- Belgian theatrical release poster
- Directed by: Ray Goossens
- Written by: Fred Ladd
- Produced by: Fred Ladd Raymond Leblanc Norm Prescott Leonard J. Aronson
- Starring: Arnold Stang Peter Lazer Jess Cain Conrad Jameson Mavis Mims Cliff Owens Minerva Pious Norman Rose
- Cinematography: Fred Ladd
- Edited by: Norm Prescott
- Music by: Ray Goossens
- Production company: Belvision Studios
- Distributed by: Universal Pictures (USA)
- Release date: 22 December 1965;
- Running time: 71 minutes
- Countries: Belgium United States
- Languages: English French

= Pinocchio in Outer Space =

Pinocchio in Outer Space is a 1965 animated science-fantasy film which sets Carlo Collodi's Pinocchio character on a rocketship adventure.

==Production==
Peter Lazer performs the voice of Pinocchio. It was produced by Ray Goossens at Belvision Studios, with American involvement from Norm Prescott (Filmation) and Fred Ladd. The film was released in the US by Universal Pictures as well as the second animated film from Universal.

The French version was titled Pinocchio dans l'espace and the Dutch version was known as Pinocchio in de ruimte.
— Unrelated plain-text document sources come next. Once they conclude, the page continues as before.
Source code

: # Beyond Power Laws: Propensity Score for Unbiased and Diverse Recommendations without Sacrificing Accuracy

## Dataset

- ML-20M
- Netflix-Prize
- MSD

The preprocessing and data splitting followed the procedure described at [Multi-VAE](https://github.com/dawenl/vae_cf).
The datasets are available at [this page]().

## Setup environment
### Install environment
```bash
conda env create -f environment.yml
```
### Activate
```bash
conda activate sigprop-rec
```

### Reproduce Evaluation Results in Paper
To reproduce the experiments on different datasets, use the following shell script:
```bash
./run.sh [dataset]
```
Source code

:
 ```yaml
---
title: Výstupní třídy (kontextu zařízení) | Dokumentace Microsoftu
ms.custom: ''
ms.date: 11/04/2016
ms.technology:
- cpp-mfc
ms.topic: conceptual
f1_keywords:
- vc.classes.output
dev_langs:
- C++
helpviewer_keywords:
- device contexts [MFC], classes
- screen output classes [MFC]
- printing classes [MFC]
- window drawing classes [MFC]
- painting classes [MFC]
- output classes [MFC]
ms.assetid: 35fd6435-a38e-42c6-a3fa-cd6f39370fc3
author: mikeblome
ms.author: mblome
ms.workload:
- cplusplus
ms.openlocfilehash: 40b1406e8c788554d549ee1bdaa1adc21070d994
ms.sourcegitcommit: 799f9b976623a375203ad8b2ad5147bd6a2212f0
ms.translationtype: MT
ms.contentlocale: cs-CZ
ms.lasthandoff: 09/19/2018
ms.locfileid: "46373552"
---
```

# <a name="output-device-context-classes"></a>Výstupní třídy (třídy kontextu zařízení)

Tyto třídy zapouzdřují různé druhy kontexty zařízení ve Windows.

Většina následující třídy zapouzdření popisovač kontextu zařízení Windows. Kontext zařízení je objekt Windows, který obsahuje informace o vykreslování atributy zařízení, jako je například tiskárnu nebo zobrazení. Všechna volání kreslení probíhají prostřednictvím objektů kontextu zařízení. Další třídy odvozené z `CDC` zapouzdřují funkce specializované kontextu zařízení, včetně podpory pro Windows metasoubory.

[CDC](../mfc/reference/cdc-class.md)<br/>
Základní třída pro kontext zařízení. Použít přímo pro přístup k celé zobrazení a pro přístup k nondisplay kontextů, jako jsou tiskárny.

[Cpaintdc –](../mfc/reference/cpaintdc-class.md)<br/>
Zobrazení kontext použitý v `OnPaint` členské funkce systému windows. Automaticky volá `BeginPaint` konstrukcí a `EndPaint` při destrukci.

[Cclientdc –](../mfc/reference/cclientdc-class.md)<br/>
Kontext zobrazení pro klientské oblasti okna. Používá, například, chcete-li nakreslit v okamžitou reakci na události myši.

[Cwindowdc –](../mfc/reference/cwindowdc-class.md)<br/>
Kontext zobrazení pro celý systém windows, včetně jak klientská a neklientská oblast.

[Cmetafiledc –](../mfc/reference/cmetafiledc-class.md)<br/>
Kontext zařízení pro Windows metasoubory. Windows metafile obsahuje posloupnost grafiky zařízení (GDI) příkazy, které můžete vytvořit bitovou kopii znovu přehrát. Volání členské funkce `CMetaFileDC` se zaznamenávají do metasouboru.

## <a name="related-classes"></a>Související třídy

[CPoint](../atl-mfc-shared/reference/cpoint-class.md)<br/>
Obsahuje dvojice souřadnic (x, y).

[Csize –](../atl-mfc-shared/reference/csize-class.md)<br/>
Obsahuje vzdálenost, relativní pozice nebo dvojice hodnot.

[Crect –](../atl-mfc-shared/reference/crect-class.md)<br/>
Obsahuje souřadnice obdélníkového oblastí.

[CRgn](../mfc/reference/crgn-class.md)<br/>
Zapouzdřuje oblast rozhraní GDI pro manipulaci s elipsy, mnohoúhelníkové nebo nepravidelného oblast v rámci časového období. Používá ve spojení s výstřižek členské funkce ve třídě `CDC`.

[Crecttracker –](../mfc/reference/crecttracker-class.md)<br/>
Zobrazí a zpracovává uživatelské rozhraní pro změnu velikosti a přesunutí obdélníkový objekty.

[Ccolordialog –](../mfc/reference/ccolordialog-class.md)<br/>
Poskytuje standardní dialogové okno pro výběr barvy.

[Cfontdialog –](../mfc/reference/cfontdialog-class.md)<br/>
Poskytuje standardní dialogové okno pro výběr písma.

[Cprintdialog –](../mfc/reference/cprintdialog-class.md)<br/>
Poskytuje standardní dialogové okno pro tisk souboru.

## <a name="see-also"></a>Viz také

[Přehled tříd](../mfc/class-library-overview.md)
The Talking Cricket character was not present in this production. Instead, Pinocchio's sidekick was Nurtle, an alien Twertle (voiced by Arnold Stang), sent by his government to investigate an unusual increase of radiation on Mars. Together they battle against Astro, a marauding intergalactic whale who was seeking revenge after being abducted by a mysterious race of Martians.

==Cast==
- Peter Lazer – Pinocchio
- Arnold Stang – Nurtle the Twurtle
- Ray Owens – Mister Geppetto
- Conrad Jameson – G. Godline/Sharp
- Mavis Mims – The Blue Fairy
- Jess Cain – Groovy
- Norman Rose – Fedora
- Minerva Pious – The Blue Fairy's Mother
- Kevin Kennedy – Astro The Space Whale

==Comic strip adaptation==
In 1965, the film was adapted into a comic strip by Willy Lateste, which was published in Tintin in Belgium.